In the past year, Jen also took the initiative in creating an after-school science mentorship program at East Middle School in Butte (for more, refer to the science fair article in this newsletter). The program pairs students with scientist-mentors who help to guide and advise the students in creating and executing a research project for the local science fair.

While most of Jen’s time is spent working directly with students, she has also served the region’s teachers through CFWEP’s numerous teacher training programs. Through workshops and other professional development programs, Jen has shared environmental science curriculum materials, lessons, activities and information about the Clark Fork Basin environment with more than 100 teachers. After a few hours with Jen, teachers are much better equipped to return to their own classrooms and incorporate environmental education into their everyday lessons. Aside from the CFWEP core curriculum, Jen has also developed other environmental education lessons and activities that she is eager to share with teachers and students.

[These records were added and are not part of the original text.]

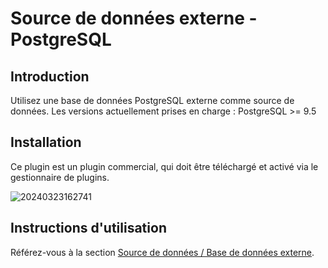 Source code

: # Source de données externe - PostgreSQL

<PluginInfo commercial="true" name="data-source-external-postgres"></PluginInfo>

## Introduction

Utilisez une base de données PostgreSQL externe comme source de données. Les versions actuellement prises en charge : PostgreSQL >= 9.5

## Installation

Ce plugin est un plugin commercial, qui doit être téléchargé et activé via le gestionnaire de plugins.

![20240323162741](https://static-docs.nocobase.com/20240323162741.png)

## Instructions d'utilisation

Référez-vous à la section [Source de données / Base de données externe](/handbook/data-source-manager/external-database).
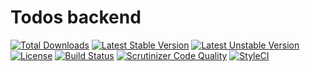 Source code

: # Todos backend

[![Total Downloads](https://poser.pugx.org/laravel/framework/d/total.svg)](https://packagist.org/packages/acacha/todosBackend)
[![Latest Stable Version](https://poser.pugx.org/laravel/framework/v/stable.svg)](https://packagist.org/packages/acacha/todosBackend)
[![Latest Unstable Version](https://poser.pugx.org/laravel/framework/v/unstable.svg)](https://packagist.org/packages/acacha/todosBackend)
[![License](https://poser.pugx.org/laravel/framework/license.svg)](https://packagist.org/packages/acacha/todosBackend)
[![Build Status](https://travis-ci.org/acacha/todosBackend.svg?branch=master)](https://travis-ci.org/acacha/todosBackend)
[![Scrutinizer Code Quality](https://scrutinizer-ci.com/g/acacha/todosBackend/badges/quality-score.png?b=master)](https://scrutinizer-ci.com/g/acacha/todosBackend/?branch=master)
[![StyleCI](https://styleci.io/repos/72269849/shield?branch=master)](https://styleci.io/repos/72269849)

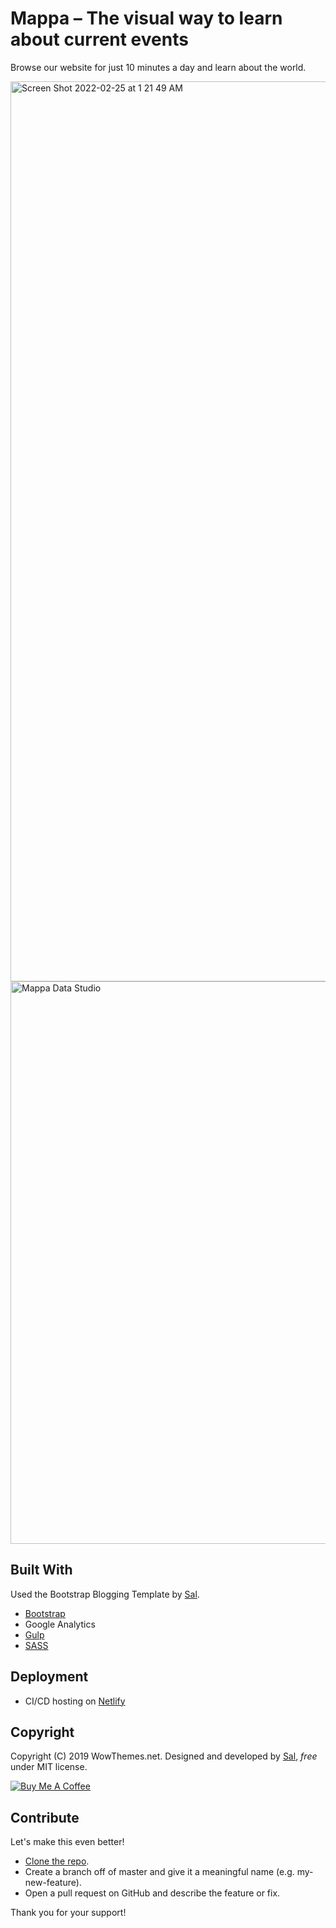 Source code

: # Mappa – The visual way to learn about current events

Browse our website for just 10 minutes a day and learn about the world.

<img width="1440" alt="Screen Shot 2022-02-25 at 1 21 49 AM" src="https://user-images.githubusercontent.com/75241036/155689469-ce53aaad-c40f-4b96-9acb-6fbbcd29ce99.png">

<img width="900" alt="Mappa Data Studio" src="https://user-images.githubusercontent.com/75241036/158895688-726999fe-3cb4-4427-84c7-bb0a58f6401b.png">


## Built With

Used the Bootstrap Blogging Template by [Sal](https://www.wowthemes.net).
* [Bootstrap](https://github.com/twbs/bootstrap)
* Google Analytics
* [Gulp](https://gulpjs.com/)
* [SASS](https://sass-lang.com/)

## Deployment

* CI/CD hosting on [Netlify](https://netlify.com/)

## Copyright

Copyright (C) 2019 WowThemes.net.
Designed and developed by [Sal](https://www.wowthemes.net), *free* under MIT license. 

<a href="https://www.buymeacoffee.com/sal" target="_blank"><img src="https://www.buymeacoffee.com/assets/img/custom_images/orange_img.png" alt="Buy Me A Coffee" style="height: auto !important;width: auto !important;" ></a>

## Contribute

Let's make this even better!
- [Clone the repo](https://github.com/wowthemesnet/template-mundana-bootstrap-html.git).
- Create a branch off of master and give it a meaningful name (e.g. my-new-feature).
- Open a pull request on GitHub and describe the feature or fix.

Thank you for your support!
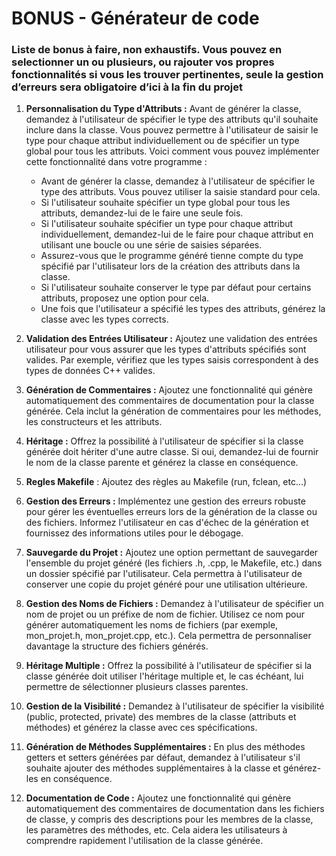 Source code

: # BONUS - Générateur de code

### Liste de bonus à faire, non exhaustifs. Vous pouvez en selectionner un ou plusieurs, ou rajouter vos propres fonctionnalités si vous les trouver pertinentes, seule la gestion d’erreurs sera obligatoire d’ici à la fin du projet

1. **Personnalisation du Type d'Attributs :** Avant de générer la classe, demandez à l'utilisateur de spécifier le type des attributs qu'il souhaite inclure dans la classe. Vous pouvez permettre à l'utilisateur de saisir le type pour chaque attribut individuellement ou de spécifier un type global pour tous les attributs. Voici comment vous pouvez implémenter cette fonctionnalité dans votre programme :
    - Avant de générer la classe, demandez à l'utilisateur de spécifier le type des attributs. Vous pouvez utiliser la saisie standard pour cela.
    - Si l'utilisateur souhaite spécifier un type global pour tous les attributs, demandez-lui de le faire une seule fois.
    - Si l'utilisateur souhaite spécifier un type pour chaque attribut individuellement, demandez-lui de le faire pour chaque attribut en utilisant une boucle ou une série de saisies séparées.
    - Assurez-vous que le programme généré tienne compte du type spécifié par l'utilisateur lors de la création des attributs dans la classe.
    - Si l'utilisateur souhaite conserver le type par défaut pour certains attributs, proposez une option pour cela.
    - Une fois que l'utilisateur a spécifié les types des attributs, générez la classe avec les types corrects.
    
2. **Validation des Entrées Utilisateur :** Ajoutez une validation des entrées utilisateur pour vous assurer que les types d'attributs spécifiés sont valides. Par exemple, vérifiez que les types saisis correspondent à des types de données C++ valides.
3. **Génération de Commentaires :** Ajoutez une fonctionnalité qui génère automatiquement des commentaires de documentation pour la classe générée. Cela inclut la génération de commentaires pour les méthodes, les constructeurs et les attributs.
4. **Héritage :** Offrez la possibilité à l'utilisateur de spécifier si la classe générée doit hériter d'une autre classe. Si oui, demandez-lui de fournir le nom de la classe parente et générez la classe en conséquence.
5. **Regles Makefile** : Ajoutez des règles au Makefile (run, fclean, etc…)
6. **Gestion des Erreurs :** Implémentez une gestion des erreurs robuste pour gérer les éventuelles erreurs lors de la génération de la classe ou des fichiers. Informez l'utilisateur en cas d'échec de la génération et fournissez des informations utiles pour le débogage.
7. **Sauvegarde du Projet :** Ajoutez une option permettant de sauvegarder l'ensemble du projet généré (les fichiers .h, .cpp, le Makefile, etc.) dans un dossier spécifié par l'utilisateur. Cela permettra à l'utilisateur de conserver une copie du projet généré pour une utilisation ultérieure.
8. **Gestion des Noms de Fichiers :** Demandez à l'utilisateur de spécifier un nom de projet ou un préfixe de nom de fichier. Utilisez ce nom pour générer automatiquement les noms de fichiers (par exemple, mon_projet.h, mon_projet.cpp, etc.). Cela permettra de personnaliser davantage la structure des fichiers générés.
9. **Héritage Multiple :** Offrez la possibilité à l'utilisateur de spécifier si la classe générée doit utiliser l'héritage multiple et, le cas échéant, lui permettre de sélectionner plusieurs classes parentes.
10. **Gestion de la Visibilité :** Demandez à l'utilisateur de spécifier la visibilité (public, protected, private) des membres de la classe (attributs et méthodes) et générez la classe avec ces spécifications.
11. **Génération de Méthodes Supplémentaires :** En plus des méthodes getters et setters générées par défaut, demandez à l'utilisateur s'il souhaite ajouter des méthodes supplémentaires à la classe et générez-les en conséquence.
12. **Documentation de Code :** Ajoutez une fonctionnalité qui génère automatiquement des commentaires de documentation dans les fichiers de classe, y compris des descriptions pour les membres de la classe, les paramètres des méthodes, etc. Cela aidera les utilisateurs à comprendre rapidement l'utilisation de la classe générée. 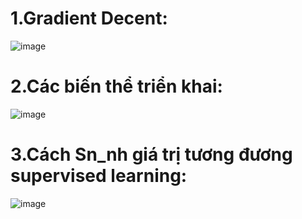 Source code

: # 1.Gradient Decent:
![image](https://github.com/user-attachments/assets/b84ebf6a-2bc4-45d0-a593-b974f9224c1e)
# 2.Các biến thể triển khai:
![image](https://github.com/user-attachments/assets/0ee25f04-7965-4d36-834b-0584f8599f78)
# 3.Cách Sn_nh giá trị tương đương supervised learning:
![image](https://github.com/user-attachments/assets/7b4f4163-af7f-433e-949d-b2224b91a0df)



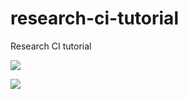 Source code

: # research-ci-tutorial
Research CI tutorial

<a href="https://codeclimate.com/github/lih0905/research-ci-tutorial/maintainability"><img src="https://api.codeclimate.com/v1/badges/b76879ccdbf3a6f7b18a/maintainability" /></a>

<a href="https://codeclimate.com/github/lih0905/research-ci-tutorial/test_coverage"><img src="https://api.codeclimate.com/v1/badges/b76879ccdbf3a6f7b18a/test_coverage" /></a> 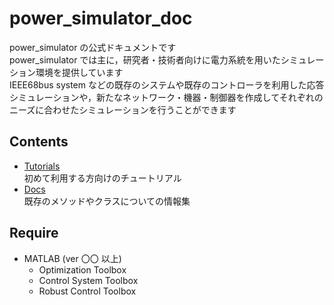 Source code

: # power_simulator_doc

power_simulator の公式ドキュメントです  
power_simulator では主に，研究者・技術者向けに電力系統を用いたシミュレーション環境を提供しています  
IEEE68bus system などの既存のシステムや既存のコントローラを利用した応答シミュレーションや，新たなネットワーク・機器・制御器を作成してそれぞれのニーズに合わせたシミュレーションを行うことができます  

## Contents

- [Tutorials](./Tutorials/tutorials.md)  
    初めて利用する方向けのチュートリアル
- [Docs](./Docs/docs.md)  
    既存のメソッドやクラスについての情報集

## Require

- MATLAB (ver 〇〇 以上)
    - Optimization Toolbox
    - Control System Toolbox
    - Robust Control Toolbox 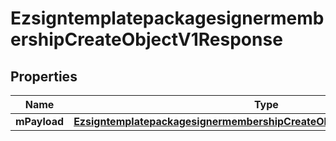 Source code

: 
# EzsigntemplatepackagesignermembershipCreateObjectV1Response

## Properties
| Name | Type | Description | Notes |
| ------------ | ------------- | ------------- | ------------- |
| **mPayload** | [**EzsigntemplatepackagesignermembershipCreateObjectV1ResponseMPayload**](EzsigntemplatepackagesignermembershipCreateObjectV1ResponseMPayload.md) |  |  |



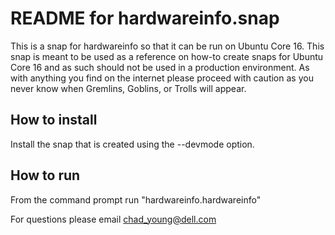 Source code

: [//]: # (Created on: August 17, 2017)
[//]: # (Author: Chad Young)
[//]: # (Contact: chad.young@dell.com)


# README for hardwareinfo.snap
This is a snap for hardwareinfo so that it can be run on Ubuntu Core 16. This
snap is meant to be used as a reference on how-to create snaps for Ubuntu Core
16 and as such should not be used in a production environment. As with anything
you find on the internet please proceed with caution as you never know when
Gremlins, Goblins, or Trolls will appear.  

## How to install  
Install the snap that is created using the --devmode option.  
## How to run  
From the command prompt run "hardwareinfo.hardwareinfo"
  
For questions please email <chad_young@dell.com>  
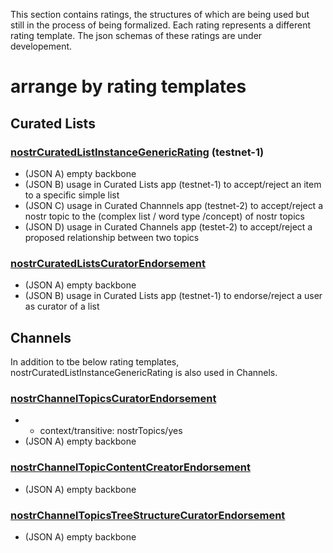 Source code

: This section contains ratings, the structures of which are being used but still in the process of being formalized. Each rating represents a different rating template. The json schemas of these ratings are under developement.

# arrange by rating templates

## Curated Lists

### [nostrCuratedListInstanceGenericRating](nostrCuratedListInstanceGenericRating.md) (testnet-1)
- (JSON A) empty backbone
- (JSON B) usage in Curated Lists app (testnet-1) to accept/reject an item to a specific simple list
- (JSON C) usage in Curated Channnels app (testnet-2) to accept/reject a nostr topic to the (complex list / word type /concept) of nostr topics
- (JSON D) usage in Curated Channels app (testet-2) to accept/reject a proposed relationship between two topics

### [nostrCuratedListsCuratorEndorsement](nostrCuratedListsCuratorEndorsement.md)
- (JSON A) empty backbone
- (JSON B) usage in Curated Lists app (testnet-1) to endorse/reject a user as curator of a list

## Channels

In addition to tbe below rating templates, nostrCuratedListInstanceGenericRating is also used in Channels.

### [nostrChannelTopicsCuratorEndorsement](nostrChannelTopicsCuratorEndorsement.md)
- - context/transitive: nostrTopics/yes
- (JSON A) empty backbone

### [nostrChannelTopicContentCreatorEndorsement](nostrChannelTopicContentCreatorEndorsement.md)
- (JSON A) empty backbone

### [nostrChannelTopicsTreeStructureCuratorEndorsement](nostrChannelTopicsTreeStructureCuratorEndorsement.md)
- (JSON A) empty backbone


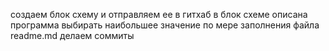 создаем блок схему
и отправляем ее в гитхаб
в блок схеме описана программа выбирать наибольшее значение
по мере заполнения файла readme.md делаем соммиты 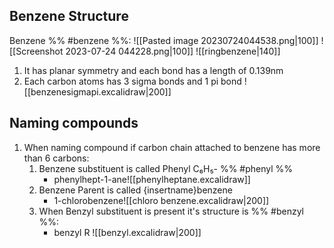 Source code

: ## Benzene Structure
Benzene %% #benzene %%:
![[Pasted image 20230724044538.png|100]] ![[Screenshot 2023-07-24 044228.png|100]] ![[ringbenzene|140]]
1. It has planar symmetry and each bond has a length of 0.139nm
2. Each carbon atoms has 3 sigma bonds and 1 pi bond ![[benzenesigmapi.excalidraw|200]]
## Naming compounds
1. When naming compound if carbon chain attached to benzene has more than 6 carbons:
	1. Benzene substituent is called Phenyl C₆H₅- %% #phenyl %% 
		-  phenylhept-1-ane![[phenylheptane.excalidraw]]
	2. Benzene Parent is called {insertname}benzene 
		- 1-chlorobenzene![[chloro benzene.excalidraw|200]]
	3. When Benzyl substituent is present it's structure is %% #benzyl %%:
		- benzyl R ![[benzyl.excalidraw|200]]


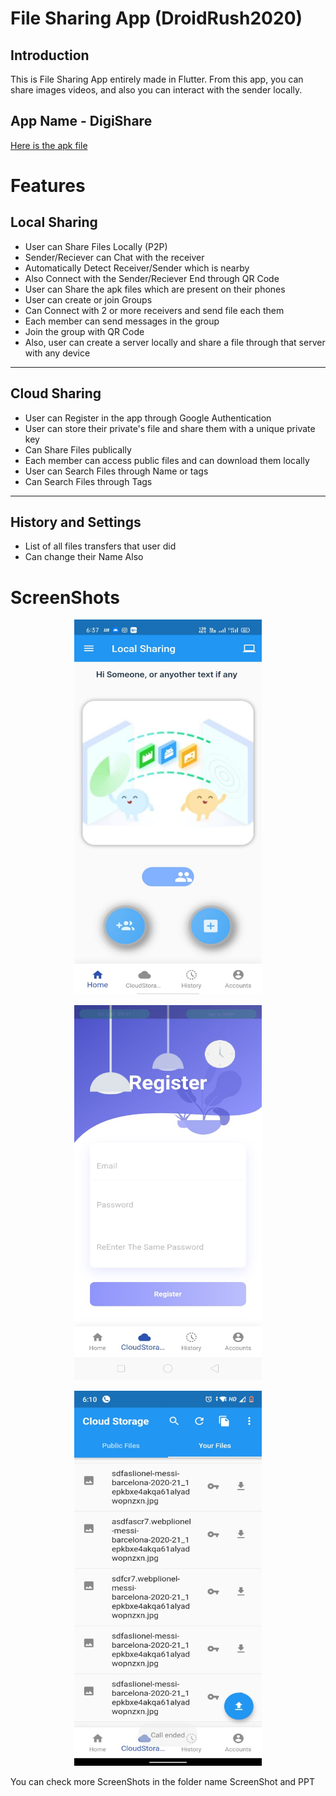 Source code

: # File Sharing App (DroidRush2020) 

## Introduction
This is File Sharing App entirely made in Flutter. From this app, you can share images videos, and also you can interact with the sender locally.
## App Name - DigiShare
[Here is the apk file](https://drive.google.com/file/d/1YK2_U5laS_G2JmUauaxUYZJzTEUQJWAz/view?usp=sharing)
# Features

## Local Sharing

* User can Share Files Locally (P2P)
* Sender/Reciever can Chat with the receiver
* Automatically Detect Receiver/Sender which is nearby
* Also Connect with the Sender/Reciever End through QR Code
* User can Share the apk files which are present on their phones
* User can create or join Groups
* Can Connect with 2 or more receivers and send file each them
* Each member can send messages in the group 
* Join the group with QR Code
* Also, user can create a server locally and share a file through that server with any device
---
## Cloud Sharing

* User can Register in the app through Google Authentication
* User can store their private's file and share them with a unique private key
* Can Share Files publically
* Each member can access public files and can download them locally 
* User can Search Files through Name or tags
* Can Search Files through Tags

---
## History and Settings
* List of all files transfers that user did
* Can change their Name Also

# ScreenShots 

<p align="center"><img src="https://github.com/mds10/Cross-Platform-File-Sharing-App/blob/main/ScreenShots%20and%20PPT/Local%20Sharing%20Screen.jpeg" alt="Local Sharing " width="300" height="600"></p>
<p align="center"><img src="https://github.com/mds10/Cross-Platform-File-Sharing-App/blob/main/ScreenShots%20and%20PPT/Register%20Page%20Screen.jpeg" alt="Local Sharing " width="300" height="600"></p>
<p align="center"><img src="https://github.com/mds10/Cross-Platform-File-Sharing-App/blob/main/ScreenShots%20and%20PPT/User%20Files%20Screen.jpeg" alt="Local Sharing " width="300" height="600"></p>

You can check more ScreenShots in the folder name ScreenShot and PPT
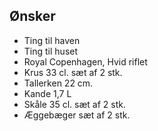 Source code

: ## Ønsker

- Ting til haven
- Ting til huset
- Royal Copenhagen, Hvid riflet
 - Krus 33 cl. sæt af 2 stk.
 - Tallerken 22 cm.
 - Kande 1,7 L
 - Skåle 35 cl. sæt af 2 stk.
 - Æggebæger sæt af 2 stk.
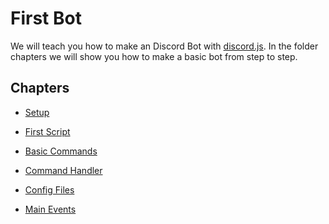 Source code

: # First Bot

We will teach you how to make an Discord Bot with [discord.js](https:/discord.js.org/#/).
In the folder chapters we will show you how to make a basic bot from step to step.

## Chapters

- [Setup](.setup.md)

- [First Script](1_first-script.md)

- [Basic Commands](2_basic-commands.md)

- [Command Handler](3_command-handler.md)

- [Config Files](4_config-files.md)

- [Main Events](5_main-events.md)
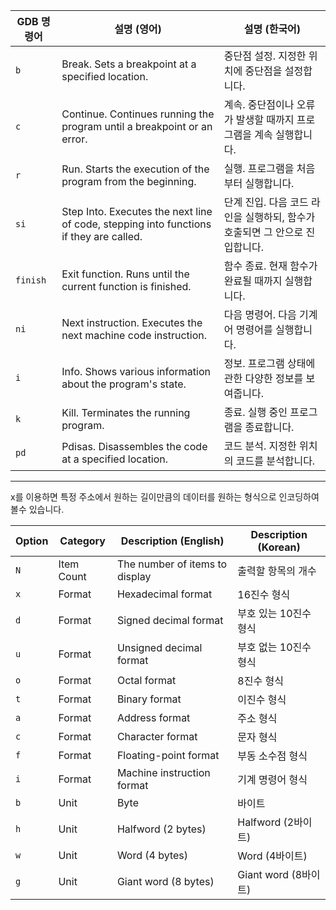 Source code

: | GDB 명령어 | 설명 (영어)                                                                            | 설명 (한국어)                                                               |
| ---------- | -------------------------------------------------------------------------------------- | --------------------------------------------------------------------------- |
| `b`        | Break. Sets a breakpoint at a specified location.                                      | 중단점 설정. 지정한 위치에 중단점을 설정합니다.                             |
| `c`        | Continue. Continues running the program until a breakpoint or an error.                | 계속. 중단점이나 오류가 발생할 때까지 프로그램을 계속 실행합니다.           |
| `r`        | Run. Starts the execution of the program from the beginning.                           | 실행. 프로그램을 처음부터 실행합니다.                                       |
| `si`       | Step Into. Executes the next line of code, stepping into functions if they are called. | 단계 진입. 다음 코드 라인을 실행하되, 함수가 호출되면 그 안으로 진입합니다. |
| `finish`   | Exit function. Runs until the current function is finished.                            | 함수 종료. 현재 함수가 완료될 때까지 실행합니다.                            |
| `ni`       | Next instruction. Executes the next machine code instruction.                          | 다음 명령어. 다음 기계어 명령어를 실행합니다.                               |
| `i`        | Info. Shows various information about the program's state.                             | 정보. 프로그램 상태에 관한 다양한 정보를 보여줍니다.                        |
| `k`        | Kill. Terminates the running program.                                                  | 종료. 실행 중인 프로그램을 종료합니다.                                      |
| `pd`       | Pdisas. Disassembles the code at a specified location.                                 | 코드 분석. 지정한 위치의 코드를 분석합니다.                                 |

---

x를 이용하면 특정 주소에서 원하는 길이만큼의 데이터를 원하는 형식으로 인코딩하여 볼수 있습니다.

| Option | Category   | Description (English)          | Description (Korean)  |
| ------ | ---------- | ------------------------------ | --------------------- |
| `N`    | Item Count | The number of items to display | 출력할 항목의 개수    |
| `x`    | Format     | Hexadecimal format             | 16진수 형식           |
| `d`    | Format     | Signed decimal format          | 부호 있는 10진수 형식 |
| `u`    | Format     | Unsigned decimal format        | 부호 없는 10진수 형식 |
| `o`    | Format     | Octal format                   | 8진수 형식            |
| `t`    | Format     | Binary format                  | 이진수 형식           |
| `a`    | Format     | Address format                 | 주소 형식             |
| `c`    | Format     | Character format               | 문자 형식             |
| `f`    | Format     | Floating-point format          | 부동 소수점 형식      |
| `i`    | Format     | Machine instruction format     | 기계 명령어 형식      |
| `b`    | Unit       | Byte                           | 바이트                |
| `h`    | Unit       | Halfword (2 bytes)             | Halfword (2바이트)    |
| `w`    | Unit       | Word (4 bytes)                 | Word (4바이트)        |
| `g`    | Unit       | Giant word (8 bytes)           | Giant word (8바이트)  |
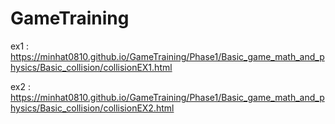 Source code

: # GameTraining
ex1 : https://minhat0810.github.io/GameTraining/Phase1/Basic_game_math_and_physics/Basic_collision/collisionEX1.html

ex2 : https://minhat0810.github.io/GameTraining/Phase1/Basic_game_math_and_physics/Basic_collision/collisionEX2.html

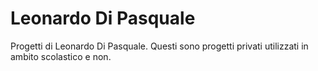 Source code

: 
# Leonardo Di Pasquale
Progetti di Leonardo Di Pasquale.
Questi sono progetti privati utilizzati in ambito scolastico e non.
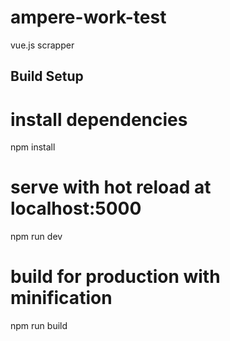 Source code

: # ampere-work-test
vue.js scrapper
## Build Setup


# install dependencies
npm install

# serve with hot reload at localhost:5000
npm run dev

# build for production with minification
npm run build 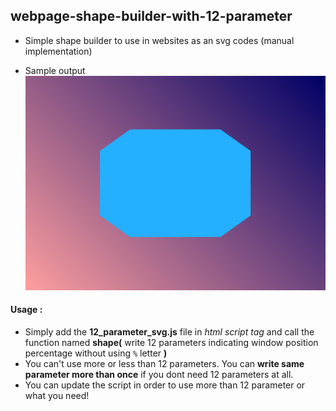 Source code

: ## webpage-shape-builder-with-12-parameter
* Simple shape builder to use in websites as an svg codes (manual implementation)

* Sample output
![sample.png](/img/sample.png)
#### Usage :
 * Simply add the __12_parameter_svg.js__ file in _html script tag_ and call the function named __shape(__ write 12 parameters indicating window position percentage without using `%` letter __)__
* You can't use more or less than 12 parameters. You can __write same parameter more than once__ if you dont need 12 parameters at all.
* You can update the script in order to use more than 12 parameter or what you need!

Her professional accomplishments aside, Jen is also an amazing environmental educator on a personal level. Her enthusiasm for the environment and for teaching is unmatched, and it is contagious, leading students and teachers to develop relationships with her outside of the classroom. Jen is always urging students to take action, to not only learn about their environment, but to work to promote its health. She never talks down to students, and she particularly excels at communicating the complexities of environmental science to students in language they can understand. Ask her about her Harry the Raindrop story sometime; it explains the water cycle in a way that makes it perfectly understandable to grade school students, and it’s a great little piece of storytelling.

We can imagine no one more deserving of the Water Educator of the Year award than Jen, not only for what she has done for CFWEP, but for what she has done for so many students, teachers and scientists in western Montana. Jen brings people together, and brings the environment to people in ways that are fun, relevant and educational. She truly deserves our sincere thanks and appreciation. Congratulations Jen!